Burchard portrait, by unknown photographer.

From Academia to Industry: Luk Burchard

Published: 3.04.2024

The following interview with former Simula colleague, Luk Bjarne Burchard, PhD, covers his exciting research contributions to the field of High Performance Computing (HPC), the impact of the work and the path that led him to accept a role in industry, with Cerebras Systems Inc.

Can you share your educational background?

I completed my BA and MA in Berlin. During my BA I interned at Google with Ahmet Alp Balkan and worked on Kubernetes products, an open-source container orchestration system for automating software deployment, scaling, and management.

I also interned at Simula to work on Graphcore IPU scientific codes, which in simple terms means we worked on applications that would run on these hardware accelerators.
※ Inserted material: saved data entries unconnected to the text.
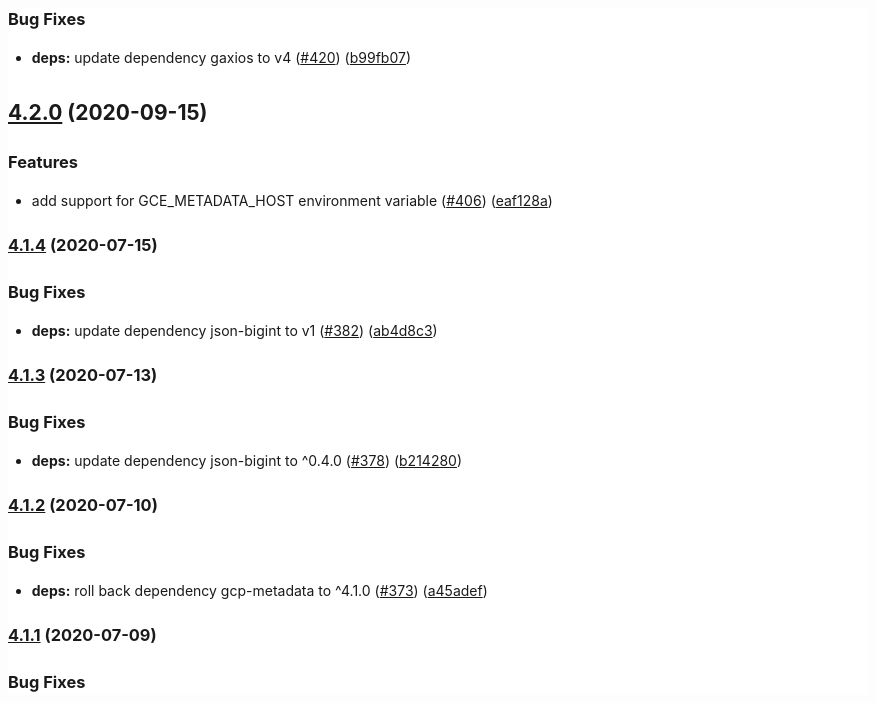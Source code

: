 
### Bug Fixes

* **deps:** update dependency gaxios to v4 ([#420](https://www.github.com/googleapis/gcp-metadata/issues/420)) ([b99fb07](https://www.github.com/googleapis/gcp-metadata/commit/b99fb0764b8dbb8b083f73b8007816914db4f09a))

## [4.2.0](https://www.github.com/googleapis/gcp-metadata/compare/v4.1.4...v4.2.0) (2020-09-15)


### Features

* add support for GCE_METADATA_HOST environment variable ([#406](https://www.github.com/googleapis/gcp-metadata/issues/406)) ([eaf128a](https://www.github.com/googleapis/gcp-metadata/commit/eaf128ad5afc4357cde72d19b017b9474c070fea))

### [4.1.4](https://www.github.com/googleapis/gcp-metadata/compare/v4.1.3...v4.1.4) (2020-07-15)


### Bug Fixes

* **deps:** update dependency json-bigint to v1 ([#382](https://www.github.com/googleapis/gcp-metadata/issues/382)) ([ab4d8c3](https://www.github.com/googleapis/gcp-metadata/commit/ab4d8c3022903206d433bafc47c27815c6f85e36))

### [4.1.3](https://www.github.com/googleapis/gcp-metadata/compare/v4.1.2...v4.1.3) (2020-07-13)


### Bug Fixes

* **deps:** update dependency json-bigint to ^0.4.0 ([#378](https://www.github.com/googleapis/gcp-metadata/issues/378)) ([b214280](https://www.github.com/googleapis/gcp-metadata/commit/b2142807928c8c032509277900d35fccd1023f0f))

### [4.1.2](https://www.github.com/googleapis/gcp-metadata/compare/v4.1.1...v4.1.2) (2020-07-10)


### Bug Fixes

* **deps:** roll back dependency gcp-metadata to ^4.1.0 ([#373](https://www.github.com/googleapis/gcp-metadata/issues/373)) ([a45adef](https://www.github.com/googleapis/gcp-metadata/commit/a45adefd92418faa08c8a5014cedb844d1eb3ae6))

### [4.1.1](https://www.github.com/googleapis/gcp-metadata/compare/v4.1.0...v4.1.1) (2020-07-09)


### Bug Fixes
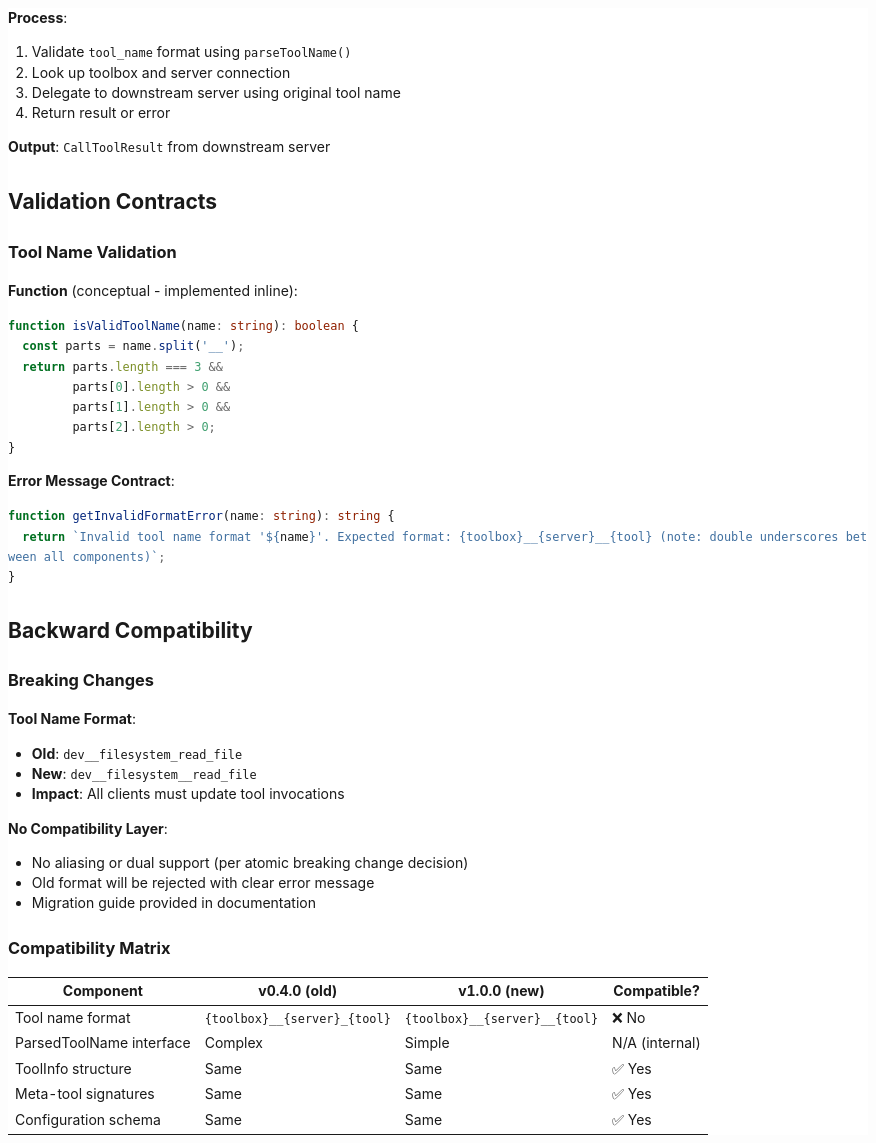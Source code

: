 **Process**:
1. Validate `tool_name` format using `parseToolName()`
2. Look up toolbox and server connection
3. Delegate to downstream server using original tool name
4. Return result or error

**Output**: `CallToolResult` from downstream server

## Validation Contracts

### Tool Name Validation

**Function** (conceptual - implemented inline):
```typescript
function isValidToolName(name: string): boolean {
  const parts = name.split('__');
  return parts.length === 3 &&
         parts[0].length > 0 &&
         parts[1].length > 0 &&
         parts[2].length > 0;
}
```

**Error Message Contract**:
```typescript
function getInvalidFormatError(name: string): string {
  return `Invalid tool name format '${name}'. Expected format: {toolbox}__{server}__{tool} (note: double underscores between all components)`;
}
```

## Backward Compatibility

### Breaking Changes

**Tool Name Format**:
- **Old**: `dev__filesystem_read_file`
- **New**: `dev__filesystem__read_file`
- **Impact**: All clients must update tool invocations

**No Compatibility Layer**:
- No aliasing or dual support (per atomic breaking change decision)
- Old format will be rejected with clear error message
- Migration guide provided in documentation

### Compatibility Matrix

| Component | v0.4.0 (old) | v1.0.0 (new) | Compatible? |
|-----------|--------------|--------------|-------------|
| Tool name format | `{toolbox}__{server}_{tool}` | `{toolbox}__{server}__{tool}` | ❌ No |
| ParsedToolName interface | Complex | Simple | N/A (internal) |
| ToolInfo structure | Same | Same | ✅ Yes |
| Meta-tool signatures | Same | Same | ✅ Yes |
| Configuration schema | Same | Same | ✅ Yes |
I liked it so much that I moved to Norway eventually to complete a PhD with UiO and with Simula supervision, defending my thesis, "Repurposing Domain-specific Hardware Accelerators for Sparse and Irregular High-Performance General-Purpose Computation" ahead of schedule in December 2023.

What are some examples of recent work in your field?
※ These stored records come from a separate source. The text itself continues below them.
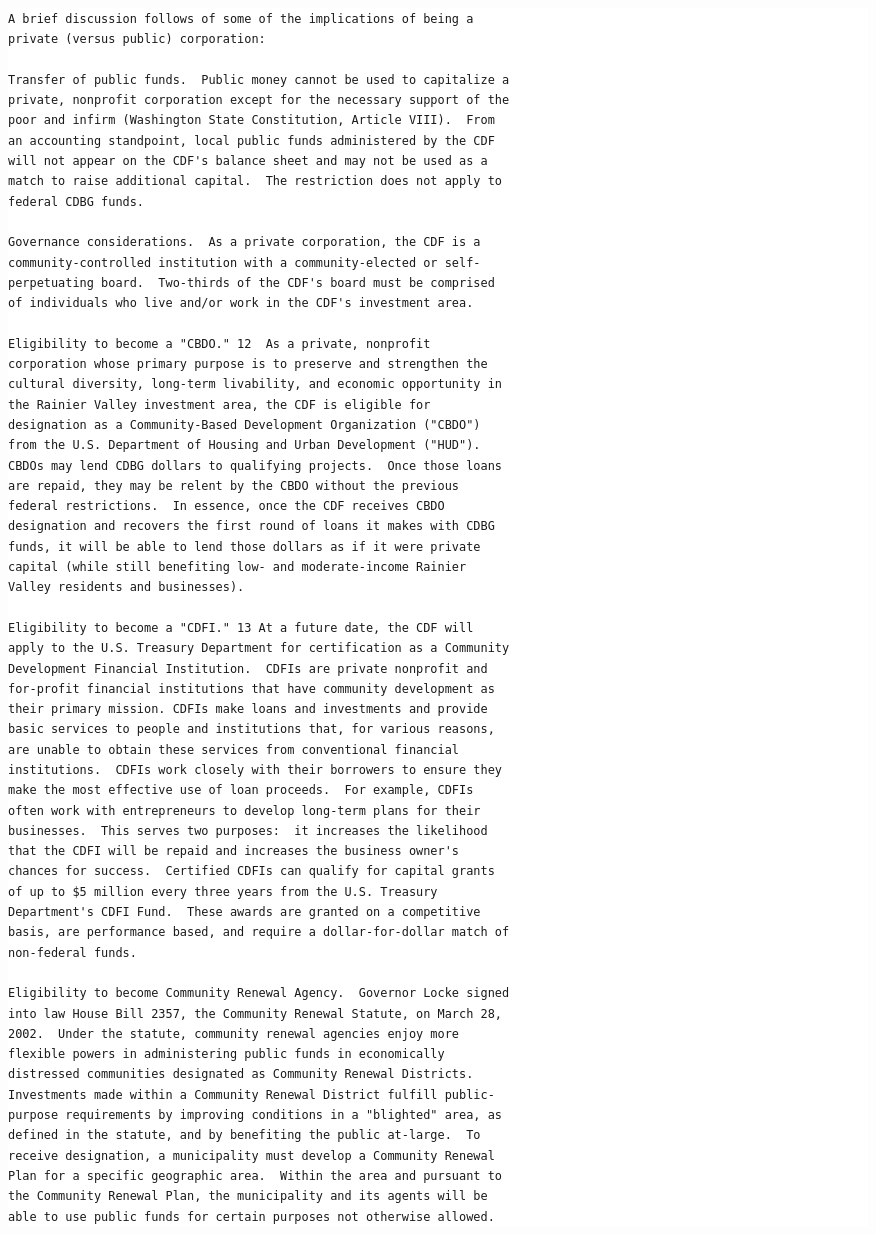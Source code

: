     A brief discussion follows of some of the implications of being a  
    private (versus public) corporation:  
  
    Transfer of public funds.  Public money cannot be used to capitalize a  
    private, nonprofit corporation except for the necessary support of the  
    poor and infirm (Washington State Constitution, Article VIII).  From  
    an accounting standpoint, local public funds administered by the CDF  
    will not appear on the CDF's balance sheet and may not be used as a  
    match to raise additional capital.  The restriction does not apply to  
    federal CDBG funds.  
  
    Governance considerations.  As a private corporation, the CDF is a  
    community-controlled institution with a community-elected or self-  
    perpetuating board.  Two-thirds of the CDF's board must be comprised  
    of individuals who live and/or work in the CDF's investment area.  
  
    Eligibility to become a "CBDO." 12  As a private, nonprofit  
    corporation whose primary purpose is to preserve and strengthen the  
    cultural diversity, long-term livability, and economic opportunity in  
    the Rainier Valley investment area, the CDF is eligible for  
    designation as a Community-Based Development Organization ("CBDO")  
    from the U.S. Department of Housing and Urban Development ("HUD").  
    CBDOs may lend CDBG dollars to qualifying projects.  Once those loans  
    are repaid, they may be relent by the CBDO without the previous  
    federal restrictions.  In essence, once the CDF receives CBDO  
    designation and recovers the first round of loans it makes with CDBG  
    funds, it will be able to lend those dollars as if it were private  
    capital (while still benefiting low- and moderate-income Rainier  
    Valley residents and businesses).  
  
    Eligibility to become a "CDFI." 13 At a future date, the CDF will  
    apply to the U.S. Treasury Department for certification as a Community  
    Development Financial Institution.  CDFIs are private nonprofit and  
    for-profit financial institutions that have community development as  
    their primary mission. CDFIs make loans and investments and provide  
    basic services to people and institutions that, for various reasons,  
    are unable to obtain these services from conventional financial  
    institutions.  CDFIs work closely with their borrowers to ensure they  
    make the most effective use of loan proceeds.  For example, CDFIs  
    often work with entrepreneurs to develop long-term plans for their  
    businesses.  This serves two purposes:  it increases the likelihood  
    that the CDFI will be repaid and increases the business owner's  
    chances for success.  Certified CDFIs can qualify for capital grants  
    of up to $5 million every three years from the U.S. Treasury  
    Department's CDFI Fund.  These awards are granted on a competitive  
    basis, are performance based, and require a dollar-for-dollar match of  
    non-federal funds.  
  
    Eligibility to become Community Renewal Agency.  Governor Locke signed  
    into law House Bill 2357, the Community Renewal Statute, on March 28,  
    2002.  Under the statute, community renewal agencies enjoy more  
    flexible powers in administering public funds in economically  
    distressed communities designated as Community Renewal Districts.  
    Investments made within a Community Renewal District fulfill public-  
    purpose requirements by improving conditions in a "blighted" area, as  
    defined in the statute, and by benefiting the public at-large.  To  
    receive designation, a municipality must develop a Community Renewal  
    Plan for a specific geographic area.  Within the area and pursuant to  
    the Community Renewal Plan, the municipality and its agents will be  
    able to use public funds for certain purposes not otherwise allowed.  
  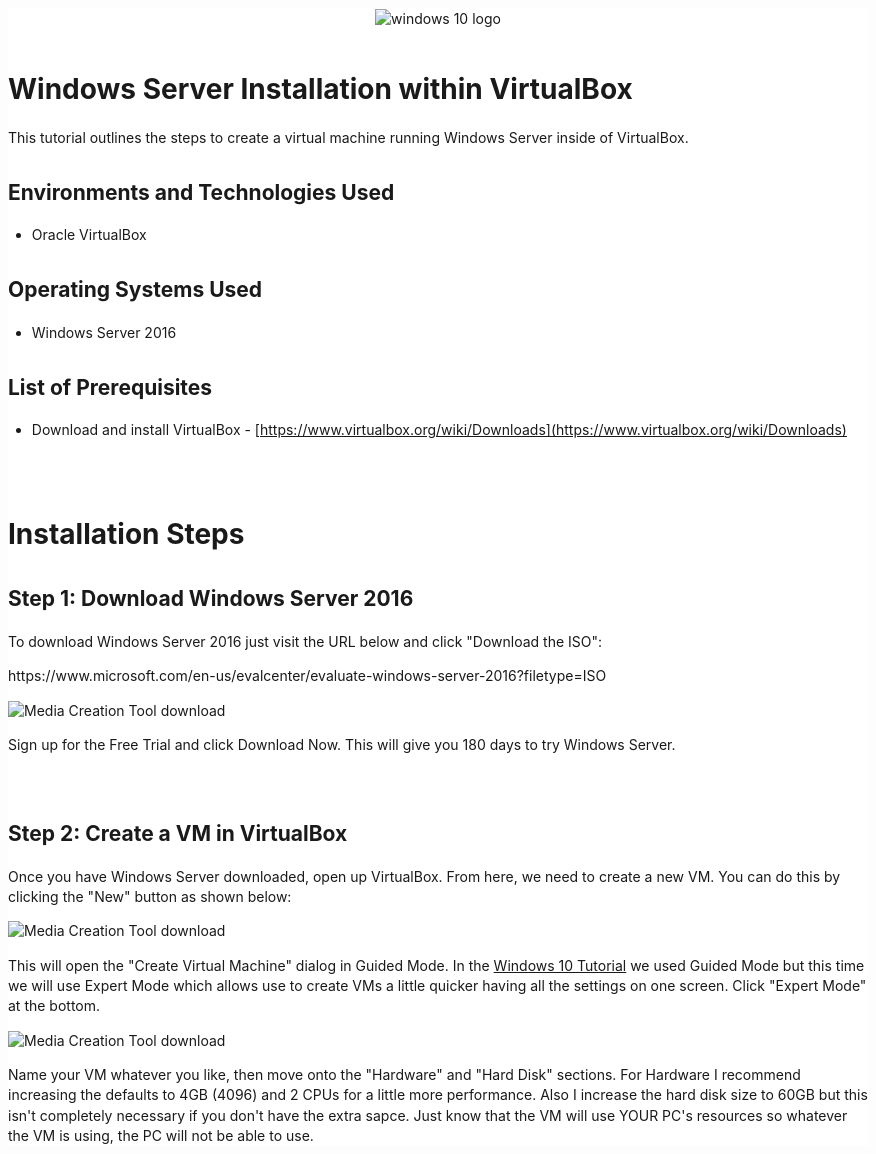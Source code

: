 <p align="center">
<img width="70%" align="center" src="https://i.imgur.com/63AvPgG.png" alt="windows 10 logo"/>
</p>

<h1>Windows Server Installation within VirtualBox</h1>
This tutorial outlines the steps to create a virtual machine running Windows Server inside of VirtualBox.<br />

<h2>Environments and Technologies Used</h2>

- Oracle VirtualBox

<h2>Operating Systems Used </h2>

- Windows Server 2016

<h2>List of Prerequisites</h2>

- Download and install VirtualBox - [https://www.virtualbox.org/wiki/Downloads](https://www.virtualbox.org/wiki/Downloads)

<br />

<h1>Installation Steps</h1>

<h2>Step 1: Download Windows Server 2016</h2>

<p>To download Windows Server 2016 just visit the URL below and click "Download the ISO":</p>
<p>https://www.microsoft.com/en-us/evalcenter/evaluate-windows-server-2016?filetype=ISO</p>

<p>
<img src="https://i.imgur.com/1JbQ8bN.png" width="80%" alt="Media Creation Tool download"/>
</p>

<p>Sign up for the Free Trial and click Download Now. This will give you 180 days to try Windows Server.</p>


<br />
<h2>Step 2: Create a VM in VirtualBox</h2>

<p>Once you have Windows Server downloaded, open up VirtualBox. From here, we need to create a new VM. You can do this by clicking the "New" button as shown below:</p>
<img src="https://i.imgur.com/Yk7s7BU.png" width="50%" alt="Media Creation Tool download"/>

<p>This will open the "Create Virtual Machine" dialog in Guided Mode. In the <a href="https://github.com/briankelly-it/windows-10-virtualbox">Windows 10 Tutorial</a> we used Guided Mode but this time we will use Expert Mode which allows use to create VMs a little quicker having all the settings on one screen. Click "Expert Mode" at the bottom.</p>
<img src="https://i.imgur.com/JiYI6BJ.png" width="70%" alt="Media Creation Tool download"/>

<p>Name your VM whatever you like, then move onto the "Hardware" and "Hard Disk" sections. For Hardware I recommend increasing the defaults to 4GB (4096) and 2 CPUs for a little more performance. Also I increase the hard disk size to 60GB but this isn't completely necessary if you don't have the extra sapce. Just know that the VM will use YOUR PC's resources so whatever the VM is using, the PC will not be able to use.</p>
To share my recent work, I need to offer context. Since 2018 there have been frequent dialogues between Simula and Graphcore as well as Cerebras, when both companies were in stealth mode. This has enabled me to have early access to emerging HPC hardware. For example, in December 2019, Simula was among the first in the world to receive the delivery of a 64-processor IPU system from Graphcore.

The Graphcore relationship allowed me to start work on the Graphcore IPU Mk1 and Mk2 in 2020. We looked at graph processing first as it is a well-defined and challenging benchmark established in the HPC community. The Graph500 benchmark focuses on graph processing which is more difficult to scale, especially through multiple machines. We focused on doing well in this benchmark first to understand the potential of the hardware for graph applications, which build the foundation for many real-world applications.
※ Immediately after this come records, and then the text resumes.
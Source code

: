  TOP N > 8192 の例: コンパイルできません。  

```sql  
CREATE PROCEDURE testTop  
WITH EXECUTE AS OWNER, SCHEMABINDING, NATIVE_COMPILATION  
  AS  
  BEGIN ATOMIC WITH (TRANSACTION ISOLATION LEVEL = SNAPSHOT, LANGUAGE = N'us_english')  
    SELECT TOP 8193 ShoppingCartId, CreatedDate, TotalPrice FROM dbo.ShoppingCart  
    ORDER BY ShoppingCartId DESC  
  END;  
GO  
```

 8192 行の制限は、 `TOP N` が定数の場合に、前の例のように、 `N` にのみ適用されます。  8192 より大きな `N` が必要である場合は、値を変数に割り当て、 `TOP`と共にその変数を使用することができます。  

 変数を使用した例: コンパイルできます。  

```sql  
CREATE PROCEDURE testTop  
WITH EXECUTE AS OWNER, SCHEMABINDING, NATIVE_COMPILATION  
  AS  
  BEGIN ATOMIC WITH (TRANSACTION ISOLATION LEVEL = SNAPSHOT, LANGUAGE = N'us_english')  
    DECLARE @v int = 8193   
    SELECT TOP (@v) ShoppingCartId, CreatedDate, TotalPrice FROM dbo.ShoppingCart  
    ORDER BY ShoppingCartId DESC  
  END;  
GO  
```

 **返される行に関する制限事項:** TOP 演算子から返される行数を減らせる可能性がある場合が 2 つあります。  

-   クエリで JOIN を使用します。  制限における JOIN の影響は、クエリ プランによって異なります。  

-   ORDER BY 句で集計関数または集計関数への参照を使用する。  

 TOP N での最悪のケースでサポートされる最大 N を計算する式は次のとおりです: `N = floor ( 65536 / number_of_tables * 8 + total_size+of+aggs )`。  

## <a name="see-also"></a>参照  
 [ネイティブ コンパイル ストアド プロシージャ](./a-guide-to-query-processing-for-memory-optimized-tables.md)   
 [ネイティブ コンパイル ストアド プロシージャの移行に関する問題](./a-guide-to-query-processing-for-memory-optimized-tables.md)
Another area we successfully explored is the usage of AI accelerators for bioinformatics problems. We explored how to repurpose the IPU for running sequence alignment problems, which are still very much limited by the available hardware.

Finally, Simula and Xing Cai have expertise in cardiac modeling, which is simulating a heart inside a supercomputer, and we also sought to accelerate it. Compared to the two previous applications this falls more into the classical scientific computation applications.

Through the Cerebras relationship, we also had early access to the CS-2 Cerebras architecture in collaboration with EPCC, the supercomputing center at the University of Edinburgh, UK.

Our initial collaboration started as a passion project due to the interesting and promising hardware architecture the Cerebras AI accelerators would offer. With our experience implementing Breadth-First Search (BFS) on special hardware accelerators, we started a project with the Cerebras team. The collaboration was very fruitful, thanks in part to good communication and direct access to their engineers. Later, during research visits in Berkeley and San Francisco, I was invited to their HQ to present research results and look at the latest technology previews of their hardware.

What are IPUs and GPUs?
Intelligence Processing Units (IPUs) and graphics processing units (GPUs) are specialized hardware designed to accelerate the training and inference of AI models, including models for Generative AI training. GPUs were originally developed for processing images and videos for computer video gaming. At a certain point, it was discovered that GPUs could also run in parallel and greatly improve performance for other types of computing.

Are there emerging trends or technologies within your field that you find particularly exciting or promising?

Right now, there’s a lot of new hardware emerging in the HPC space. Many new hardware products are created because Moore's law is stalling, and CPUs are often not fast enough for many applications.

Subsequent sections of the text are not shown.